Though you would not know it to listen to Sunday talk shows, a large sanctions effort against Iran has been underway for some time. It has not worked to curb Tehran's nuclear appetite, and it will not. Sooner or later, the administration, whose main diplomatic initiatives thus far have been a program of apologies and a few sharp kicks to small allies' shins, will have to recognize that fact.
Finally, Cohen writes that if Iran succeeds in building nukes, "It will engender -- it has already quietly engendered -- a nuclear arms race in the region. It will embolden the Iranian regime to make much more lethal mischief than it has even now.
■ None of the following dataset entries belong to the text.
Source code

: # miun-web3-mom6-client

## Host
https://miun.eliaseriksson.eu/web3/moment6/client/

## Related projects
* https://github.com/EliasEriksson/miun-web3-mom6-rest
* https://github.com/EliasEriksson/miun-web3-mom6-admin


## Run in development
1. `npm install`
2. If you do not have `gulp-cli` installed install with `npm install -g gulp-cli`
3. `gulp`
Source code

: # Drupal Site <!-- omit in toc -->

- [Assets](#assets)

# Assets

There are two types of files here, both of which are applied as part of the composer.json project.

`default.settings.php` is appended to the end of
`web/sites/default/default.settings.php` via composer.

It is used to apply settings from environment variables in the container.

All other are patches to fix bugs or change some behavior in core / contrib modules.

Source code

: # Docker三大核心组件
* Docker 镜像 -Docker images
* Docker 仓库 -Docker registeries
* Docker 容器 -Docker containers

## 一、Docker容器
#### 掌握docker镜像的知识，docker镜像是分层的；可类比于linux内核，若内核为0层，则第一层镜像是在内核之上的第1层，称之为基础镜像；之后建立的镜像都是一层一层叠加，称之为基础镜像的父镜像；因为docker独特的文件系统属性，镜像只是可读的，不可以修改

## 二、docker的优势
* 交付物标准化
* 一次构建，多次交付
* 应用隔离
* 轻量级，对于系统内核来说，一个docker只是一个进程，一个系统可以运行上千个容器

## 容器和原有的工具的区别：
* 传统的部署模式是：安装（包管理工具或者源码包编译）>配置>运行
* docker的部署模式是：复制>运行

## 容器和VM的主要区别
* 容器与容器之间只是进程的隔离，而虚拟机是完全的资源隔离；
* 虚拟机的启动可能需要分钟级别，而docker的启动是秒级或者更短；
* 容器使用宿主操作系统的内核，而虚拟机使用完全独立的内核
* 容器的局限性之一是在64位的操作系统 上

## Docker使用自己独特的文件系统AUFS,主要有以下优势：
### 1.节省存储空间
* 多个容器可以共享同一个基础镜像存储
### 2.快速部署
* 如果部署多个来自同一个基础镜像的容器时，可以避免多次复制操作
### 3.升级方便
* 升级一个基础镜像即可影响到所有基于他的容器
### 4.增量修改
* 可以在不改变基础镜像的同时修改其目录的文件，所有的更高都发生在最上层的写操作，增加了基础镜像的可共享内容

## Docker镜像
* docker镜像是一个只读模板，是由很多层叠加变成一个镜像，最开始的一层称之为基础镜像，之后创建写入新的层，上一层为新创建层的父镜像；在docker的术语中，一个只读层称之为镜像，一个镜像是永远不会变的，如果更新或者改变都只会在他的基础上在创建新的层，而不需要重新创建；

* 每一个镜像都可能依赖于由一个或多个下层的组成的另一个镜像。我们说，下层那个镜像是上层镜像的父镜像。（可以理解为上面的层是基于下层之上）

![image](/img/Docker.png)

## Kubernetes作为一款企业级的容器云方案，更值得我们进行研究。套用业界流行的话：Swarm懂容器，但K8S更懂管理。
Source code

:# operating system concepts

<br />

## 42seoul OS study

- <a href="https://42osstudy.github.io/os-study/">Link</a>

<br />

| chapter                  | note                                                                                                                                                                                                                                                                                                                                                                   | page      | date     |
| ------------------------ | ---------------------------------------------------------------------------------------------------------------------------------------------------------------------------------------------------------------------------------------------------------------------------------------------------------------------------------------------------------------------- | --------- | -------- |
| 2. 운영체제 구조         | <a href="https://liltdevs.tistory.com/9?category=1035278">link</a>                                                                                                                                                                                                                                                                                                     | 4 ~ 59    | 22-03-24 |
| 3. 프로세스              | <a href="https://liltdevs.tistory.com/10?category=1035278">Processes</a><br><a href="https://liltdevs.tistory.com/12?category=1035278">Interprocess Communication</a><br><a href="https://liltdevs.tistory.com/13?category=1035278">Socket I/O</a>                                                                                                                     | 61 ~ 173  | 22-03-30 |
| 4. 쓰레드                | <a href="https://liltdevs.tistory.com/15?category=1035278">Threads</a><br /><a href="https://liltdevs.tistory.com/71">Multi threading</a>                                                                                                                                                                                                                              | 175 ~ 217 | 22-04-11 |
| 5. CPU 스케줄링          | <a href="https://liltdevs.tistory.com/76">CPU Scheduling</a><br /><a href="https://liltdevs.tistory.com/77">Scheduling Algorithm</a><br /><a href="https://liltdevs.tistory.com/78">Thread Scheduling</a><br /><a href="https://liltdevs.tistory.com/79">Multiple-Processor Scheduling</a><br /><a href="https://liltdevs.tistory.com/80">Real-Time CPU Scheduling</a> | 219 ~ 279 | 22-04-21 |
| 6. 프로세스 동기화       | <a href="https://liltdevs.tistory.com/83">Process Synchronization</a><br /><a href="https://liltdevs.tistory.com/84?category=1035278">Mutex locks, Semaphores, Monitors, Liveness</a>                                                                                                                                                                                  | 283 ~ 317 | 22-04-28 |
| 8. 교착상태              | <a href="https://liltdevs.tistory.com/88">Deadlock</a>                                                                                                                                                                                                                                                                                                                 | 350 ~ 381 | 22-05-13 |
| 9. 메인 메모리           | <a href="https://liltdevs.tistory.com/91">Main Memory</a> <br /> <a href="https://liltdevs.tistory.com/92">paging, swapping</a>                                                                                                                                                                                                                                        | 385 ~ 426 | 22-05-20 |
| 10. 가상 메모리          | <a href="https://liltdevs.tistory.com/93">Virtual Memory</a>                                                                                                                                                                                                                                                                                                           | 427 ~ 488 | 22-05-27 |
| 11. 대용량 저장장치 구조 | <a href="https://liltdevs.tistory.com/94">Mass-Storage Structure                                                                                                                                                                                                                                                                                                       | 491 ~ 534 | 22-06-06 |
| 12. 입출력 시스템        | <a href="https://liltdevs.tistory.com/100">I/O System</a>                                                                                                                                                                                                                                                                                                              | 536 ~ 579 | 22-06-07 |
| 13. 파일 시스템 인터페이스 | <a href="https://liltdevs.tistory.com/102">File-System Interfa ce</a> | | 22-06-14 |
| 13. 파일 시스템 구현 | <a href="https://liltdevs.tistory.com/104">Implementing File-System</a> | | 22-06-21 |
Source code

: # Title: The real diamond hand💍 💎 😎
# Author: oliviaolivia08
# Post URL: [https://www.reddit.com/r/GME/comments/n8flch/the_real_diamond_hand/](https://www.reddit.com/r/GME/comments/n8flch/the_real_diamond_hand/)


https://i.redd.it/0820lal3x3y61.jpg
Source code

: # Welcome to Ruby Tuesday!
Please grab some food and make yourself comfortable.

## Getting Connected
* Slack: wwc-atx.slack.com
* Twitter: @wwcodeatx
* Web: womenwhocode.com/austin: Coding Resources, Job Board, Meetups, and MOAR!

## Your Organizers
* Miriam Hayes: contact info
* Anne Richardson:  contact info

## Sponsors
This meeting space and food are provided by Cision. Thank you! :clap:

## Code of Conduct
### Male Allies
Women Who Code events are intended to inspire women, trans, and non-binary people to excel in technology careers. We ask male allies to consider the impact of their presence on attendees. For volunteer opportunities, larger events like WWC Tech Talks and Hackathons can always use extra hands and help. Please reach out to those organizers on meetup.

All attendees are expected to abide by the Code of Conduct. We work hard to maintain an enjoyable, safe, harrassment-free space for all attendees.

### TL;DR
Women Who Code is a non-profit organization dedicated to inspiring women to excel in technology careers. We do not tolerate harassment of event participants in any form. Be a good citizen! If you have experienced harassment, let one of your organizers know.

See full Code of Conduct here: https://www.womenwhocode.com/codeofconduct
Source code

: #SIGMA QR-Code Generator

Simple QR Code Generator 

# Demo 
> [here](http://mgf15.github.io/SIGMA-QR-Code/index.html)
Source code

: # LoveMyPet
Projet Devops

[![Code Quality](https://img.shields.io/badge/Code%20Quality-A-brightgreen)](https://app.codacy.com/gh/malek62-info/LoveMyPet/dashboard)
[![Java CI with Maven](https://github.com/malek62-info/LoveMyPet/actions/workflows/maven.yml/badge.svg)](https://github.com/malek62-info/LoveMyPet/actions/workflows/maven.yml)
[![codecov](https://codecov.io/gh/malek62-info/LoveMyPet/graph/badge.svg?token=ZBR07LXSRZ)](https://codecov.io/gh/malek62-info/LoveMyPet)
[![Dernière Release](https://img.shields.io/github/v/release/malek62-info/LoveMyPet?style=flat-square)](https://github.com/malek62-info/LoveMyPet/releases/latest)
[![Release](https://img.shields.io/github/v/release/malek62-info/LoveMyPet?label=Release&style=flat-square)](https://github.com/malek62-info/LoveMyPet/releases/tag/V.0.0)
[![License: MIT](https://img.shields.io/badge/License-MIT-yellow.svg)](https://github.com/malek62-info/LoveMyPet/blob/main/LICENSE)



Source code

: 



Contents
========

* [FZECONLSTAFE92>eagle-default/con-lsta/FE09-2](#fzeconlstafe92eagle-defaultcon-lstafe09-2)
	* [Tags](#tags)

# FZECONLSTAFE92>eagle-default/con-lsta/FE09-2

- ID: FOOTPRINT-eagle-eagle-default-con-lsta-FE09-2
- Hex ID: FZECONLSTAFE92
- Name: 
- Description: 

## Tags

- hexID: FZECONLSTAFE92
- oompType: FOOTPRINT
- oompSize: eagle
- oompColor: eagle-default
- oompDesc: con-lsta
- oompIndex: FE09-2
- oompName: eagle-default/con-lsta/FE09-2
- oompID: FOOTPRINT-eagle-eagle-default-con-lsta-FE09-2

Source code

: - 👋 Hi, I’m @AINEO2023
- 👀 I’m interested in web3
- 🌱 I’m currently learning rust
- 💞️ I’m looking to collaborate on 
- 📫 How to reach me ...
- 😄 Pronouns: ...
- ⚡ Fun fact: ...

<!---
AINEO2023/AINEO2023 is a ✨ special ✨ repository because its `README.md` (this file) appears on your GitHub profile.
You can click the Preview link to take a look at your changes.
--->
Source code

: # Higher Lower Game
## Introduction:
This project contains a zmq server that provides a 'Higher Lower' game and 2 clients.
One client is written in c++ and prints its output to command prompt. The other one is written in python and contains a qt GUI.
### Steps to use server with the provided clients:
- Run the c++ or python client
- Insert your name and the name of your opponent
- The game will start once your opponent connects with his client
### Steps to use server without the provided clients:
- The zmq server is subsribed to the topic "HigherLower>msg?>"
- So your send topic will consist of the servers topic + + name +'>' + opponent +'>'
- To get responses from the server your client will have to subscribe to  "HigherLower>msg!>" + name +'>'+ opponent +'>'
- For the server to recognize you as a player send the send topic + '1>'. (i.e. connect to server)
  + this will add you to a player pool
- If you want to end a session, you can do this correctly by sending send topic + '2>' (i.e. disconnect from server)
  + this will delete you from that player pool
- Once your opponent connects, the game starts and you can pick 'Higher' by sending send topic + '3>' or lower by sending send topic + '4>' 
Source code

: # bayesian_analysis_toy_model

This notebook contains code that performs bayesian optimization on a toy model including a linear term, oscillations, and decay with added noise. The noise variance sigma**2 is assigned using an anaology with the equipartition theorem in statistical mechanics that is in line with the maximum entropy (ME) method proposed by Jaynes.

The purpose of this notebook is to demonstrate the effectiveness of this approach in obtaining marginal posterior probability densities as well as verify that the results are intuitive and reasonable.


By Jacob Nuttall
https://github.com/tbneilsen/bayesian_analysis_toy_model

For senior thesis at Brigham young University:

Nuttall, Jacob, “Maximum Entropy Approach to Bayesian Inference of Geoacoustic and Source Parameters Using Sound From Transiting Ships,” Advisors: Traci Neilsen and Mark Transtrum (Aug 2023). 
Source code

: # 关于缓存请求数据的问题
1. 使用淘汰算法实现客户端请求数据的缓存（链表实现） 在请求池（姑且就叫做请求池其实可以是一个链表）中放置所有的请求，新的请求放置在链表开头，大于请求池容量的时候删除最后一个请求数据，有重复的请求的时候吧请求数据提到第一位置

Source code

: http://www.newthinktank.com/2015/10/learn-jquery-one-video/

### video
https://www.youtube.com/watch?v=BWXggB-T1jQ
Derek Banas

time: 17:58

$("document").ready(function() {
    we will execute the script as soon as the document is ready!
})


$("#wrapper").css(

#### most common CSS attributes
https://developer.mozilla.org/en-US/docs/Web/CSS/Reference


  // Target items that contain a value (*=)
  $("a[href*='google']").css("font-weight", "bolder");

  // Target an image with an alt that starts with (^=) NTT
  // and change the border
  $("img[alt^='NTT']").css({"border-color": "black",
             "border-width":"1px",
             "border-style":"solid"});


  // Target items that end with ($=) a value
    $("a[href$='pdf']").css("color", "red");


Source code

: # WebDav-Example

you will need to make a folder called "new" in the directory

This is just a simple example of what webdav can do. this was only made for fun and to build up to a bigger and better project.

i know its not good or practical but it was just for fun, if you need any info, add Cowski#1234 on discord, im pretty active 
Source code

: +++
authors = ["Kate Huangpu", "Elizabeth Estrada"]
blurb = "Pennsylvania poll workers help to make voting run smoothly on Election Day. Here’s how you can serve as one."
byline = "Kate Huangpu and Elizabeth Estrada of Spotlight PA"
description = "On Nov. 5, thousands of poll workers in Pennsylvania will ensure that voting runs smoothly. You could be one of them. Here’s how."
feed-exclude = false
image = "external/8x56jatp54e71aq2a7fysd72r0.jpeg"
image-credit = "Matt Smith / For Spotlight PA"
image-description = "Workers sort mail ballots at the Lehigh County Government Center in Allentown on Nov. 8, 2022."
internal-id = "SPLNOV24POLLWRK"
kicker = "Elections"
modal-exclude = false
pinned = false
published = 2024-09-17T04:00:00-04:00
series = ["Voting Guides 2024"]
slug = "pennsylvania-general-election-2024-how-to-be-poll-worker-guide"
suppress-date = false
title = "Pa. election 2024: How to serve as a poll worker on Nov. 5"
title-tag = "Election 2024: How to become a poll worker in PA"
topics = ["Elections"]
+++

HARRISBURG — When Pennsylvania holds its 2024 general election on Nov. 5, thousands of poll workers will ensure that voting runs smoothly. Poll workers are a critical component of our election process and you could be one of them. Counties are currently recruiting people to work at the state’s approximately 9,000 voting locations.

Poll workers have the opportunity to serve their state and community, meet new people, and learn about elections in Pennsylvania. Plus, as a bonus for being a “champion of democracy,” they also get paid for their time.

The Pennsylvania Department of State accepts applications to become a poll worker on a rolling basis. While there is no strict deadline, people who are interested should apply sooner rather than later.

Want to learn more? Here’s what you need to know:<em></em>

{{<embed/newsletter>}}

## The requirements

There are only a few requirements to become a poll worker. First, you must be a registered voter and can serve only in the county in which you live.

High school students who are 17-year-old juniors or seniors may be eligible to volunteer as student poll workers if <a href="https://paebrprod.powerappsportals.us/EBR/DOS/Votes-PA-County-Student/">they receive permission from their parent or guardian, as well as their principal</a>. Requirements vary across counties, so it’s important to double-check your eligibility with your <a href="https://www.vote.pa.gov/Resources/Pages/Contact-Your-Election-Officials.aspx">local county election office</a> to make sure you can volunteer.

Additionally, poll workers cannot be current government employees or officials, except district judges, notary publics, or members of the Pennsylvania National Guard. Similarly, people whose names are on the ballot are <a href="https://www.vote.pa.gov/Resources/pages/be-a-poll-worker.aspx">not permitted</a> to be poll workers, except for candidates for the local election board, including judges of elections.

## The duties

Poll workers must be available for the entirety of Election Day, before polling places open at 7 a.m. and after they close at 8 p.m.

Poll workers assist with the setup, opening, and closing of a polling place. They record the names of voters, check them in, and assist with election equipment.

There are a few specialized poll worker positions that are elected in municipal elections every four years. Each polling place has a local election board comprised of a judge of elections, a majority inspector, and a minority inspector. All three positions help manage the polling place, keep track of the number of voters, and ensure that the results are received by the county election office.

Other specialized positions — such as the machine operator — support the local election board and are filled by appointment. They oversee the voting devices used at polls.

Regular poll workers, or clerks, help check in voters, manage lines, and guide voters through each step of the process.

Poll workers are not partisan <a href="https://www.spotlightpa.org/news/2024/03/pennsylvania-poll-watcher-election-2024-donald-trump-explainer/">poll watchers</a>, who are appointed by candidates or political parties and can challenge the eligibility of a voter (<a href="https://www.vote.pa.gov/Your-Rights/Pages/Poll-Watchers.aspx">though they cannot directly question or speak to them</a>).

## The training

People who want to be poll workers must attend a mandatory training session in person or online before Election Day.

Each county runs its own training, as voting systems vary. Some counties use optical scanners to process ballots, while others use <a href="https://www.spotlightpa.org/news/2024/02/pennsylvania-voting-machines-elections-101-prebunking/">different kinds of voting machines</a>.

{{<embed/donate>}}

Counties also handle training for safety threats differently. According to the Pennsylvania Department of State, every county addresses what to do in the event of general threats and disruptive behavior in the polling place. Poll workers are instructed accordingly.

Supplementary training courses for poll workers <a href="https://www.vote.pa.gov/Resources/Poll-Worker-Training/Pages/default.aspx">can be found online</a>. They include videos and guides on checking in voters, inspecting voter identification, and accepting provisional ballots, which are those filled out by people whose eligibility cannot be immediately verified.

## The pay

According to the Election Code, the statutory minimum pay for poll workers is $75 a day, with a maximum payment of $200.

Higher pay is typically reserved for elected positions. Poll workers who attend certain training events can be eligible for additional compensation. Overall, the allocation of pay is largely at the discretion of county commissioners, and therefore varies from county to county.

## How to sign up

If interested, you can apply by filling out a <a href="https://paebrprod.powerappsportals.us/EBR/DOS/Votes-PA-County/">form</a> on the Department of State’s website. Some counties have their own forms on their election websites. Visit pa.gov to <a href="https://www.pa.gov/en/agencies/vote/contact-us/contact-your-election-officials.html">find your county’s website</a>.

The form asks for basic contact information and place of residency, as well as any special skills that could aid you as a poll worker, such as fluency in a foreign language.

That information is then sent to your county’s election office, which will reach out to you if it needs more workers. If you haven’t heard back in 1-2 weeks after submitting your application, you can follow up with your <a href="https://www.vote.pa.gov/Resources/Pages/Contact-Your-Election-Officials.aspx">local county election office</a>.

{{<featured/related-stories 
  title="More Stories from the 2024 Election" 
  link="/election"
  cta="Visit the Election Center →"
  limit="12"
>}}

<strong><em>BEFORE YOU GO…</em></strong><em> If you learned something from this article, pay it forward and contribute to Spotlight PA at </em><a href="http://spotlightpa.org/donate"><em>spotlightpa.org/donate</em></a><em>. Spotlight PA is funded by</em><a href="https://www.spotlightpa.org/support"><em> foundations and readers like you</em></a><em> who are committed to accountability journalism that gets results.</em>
In a region that respects strength, it will enhance…Iranian prestige. And it may yield the first nuclear attack some time down the road."

Indeed, in my opinion, the fanatical Iranian mullahs are not daring the whole world in building such weapons only to not use them. If nuclear blackmail does not force the Jews out, a nuclear attack will.

The only way to stop Iran from obtaining nuclear weapons is through a policy of regime change. President Obama has openly disdained all such talk, but the policy of the United States must be focused on doing everything possible and effective to remove the brutal regime of mass murderers now governing Iran. We should immediately engage whoever will work with us to cut off all supplies that can be used militarily in that country, including gasoline. We should provide money, arms, and radio station facilities to the rebels. And, yes, we should conduct military strikes not only against the nuclear facilities, but against all military capabilities useful against the rebels. Iran will retaliate, you say? Our diplomatic message should be that such retaliation will be met with decapitation of the government, including turning the Holy City of Qom housing the Grand Ayatollah Khatami into an archeological site.

If Obama insists on holding hands and singing Kumbaya instead, then he should be held fully accountable for the results.

Peter Ferrara is director of entitlement and budget policy at the Institute for Policy Innovation, and general counsel of the American Civil Rights Union. He served in the White House Office of Policy Development under President Reagan, and as Associate Deputy Attorney General of the United States under the first President Bush. He is a graduate of Harvard College and Harvard Law School.